- PROBLEM TO SOLVE
Wherever "coverage" appears in a line of the records below, count that line, and report only the number.

- Collection entries
Content starts
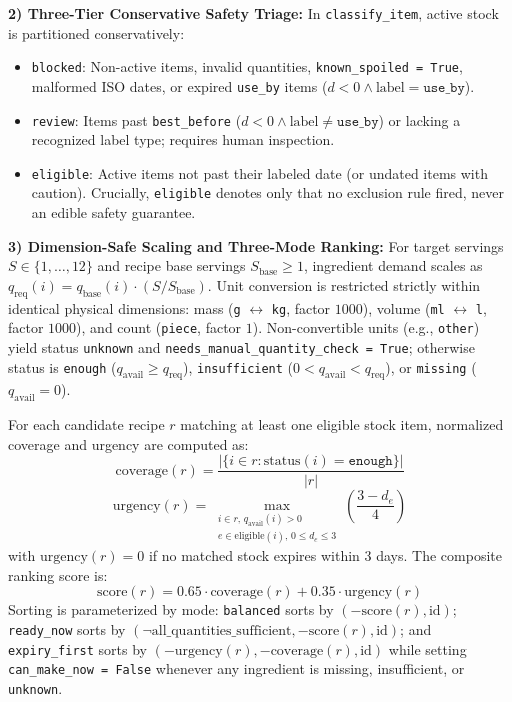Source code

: \documentclass[conference]{IEEEtran}
\begin{document}
\textbf{2) Three-Tier Conservative Safety Triage:} In \texttt{classify\_item}, active stock is partitioned conservatively:
\begin{itemize}
    \item \texttt{blocked}: Non-active items, invalid quantities, \texttt{known\_spoiled = True}, malformed ISO dates, or expired \texttt{use\_by} items ($d < 0 \land \text{label} = \texttt{use\_by}$).
    \item \texttt{review}: Items past \texttt{best\_before} ($d < 0 \land \text{label} \neq \texttt{use\_by}$) or lacking a recognized label type; requires human inspection.
    \item \texttt{eligible}: Active items not past their labeled date (or undated items with caution). Crucially, \texttt{eligible} denotes only that no exclusion rule fired, never an edible safety guarantee.
\end{itemize}

\textbf{3) Dimension-Safe Scaling and Three-Mode Ranking:} For target servings $S \in \{1,\dots,12\}$ and recipe base servings $S_{\text{base}} \ge 1$, ingredient demand scales as $q_{\text{req}}(i) = q_{\text{base}}(i) \cdot (S / S_{\text{base}})$. Unit conversion is restricted strictly within identical physical dimensions: mass (\texttt{g} $\leftrightarrow$ \texttt{kg}, factor $1000$), volume (\texttt{ml} $\leftrightarrow$ \texttt{l}, factor $1000$), and count (\texttt{piece}, factor $1$). Non-convertible units (e.g., \texttt{other}) yield status \texttt{unknown} and \texttt{needs\_manual\_quantity\_check = True}; otherwise status is \texttt{enough} ($q_{\text{avail}} \ge q_{\text{req}}$), \texttt{insufficient} ($0 < q_{\text{avail}} < q_{\text{req}}$), or \texttt{missing} ($q_{\text{avail}} = 0$).

For each candidate recipe $r$ matching at least one eligible stock item, normalized coverage and urgency are computed as:
\begin{equation}
\text{coverage}(r) = \frac{|\{i \in r : \text{status}(i) = \texttt{enough}\}|}{|r|}
\end{equation}
\begin{equation}
\text{urgency}(r) = \max_{\substack{i \in r,\, q_{\text{avail}}(i) > 0 \\ e \in \text{eligible}(i),\, 0 \le d_e \le 3}} \left(\frac{3 - d_e}{4}\right)
\end{equation}
with $\text{urgency}(r) = 0$ if no matched stock expires within 3 days. The composite ranking score is:
\begin{equation}
\text{score}(r) = 0.65 \cdot \text{coverage}(r) + 0.35 \cdot \text{urgency}(r)
\end{equation}
Sorting is parameterized by mode: \texttt{balanced} sorts by $(-\text{score}(r), \text{id})$; \texttt{ready\_now} sorts by $(\neg \text{all\_quantities\_sufficient}, -\text{score}(r), \text{id})$; and \texttt{expiry\_first} sorts by $(-\text{urgency}(r), -\text{coverage}(r), \text{id})$ while setting \texttt{can\_make\_now = False} whenever any ingredient is missing, insufficient, or \texttt{unknown}.
\end{document}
Content ends
- RESPONSE BELOW
4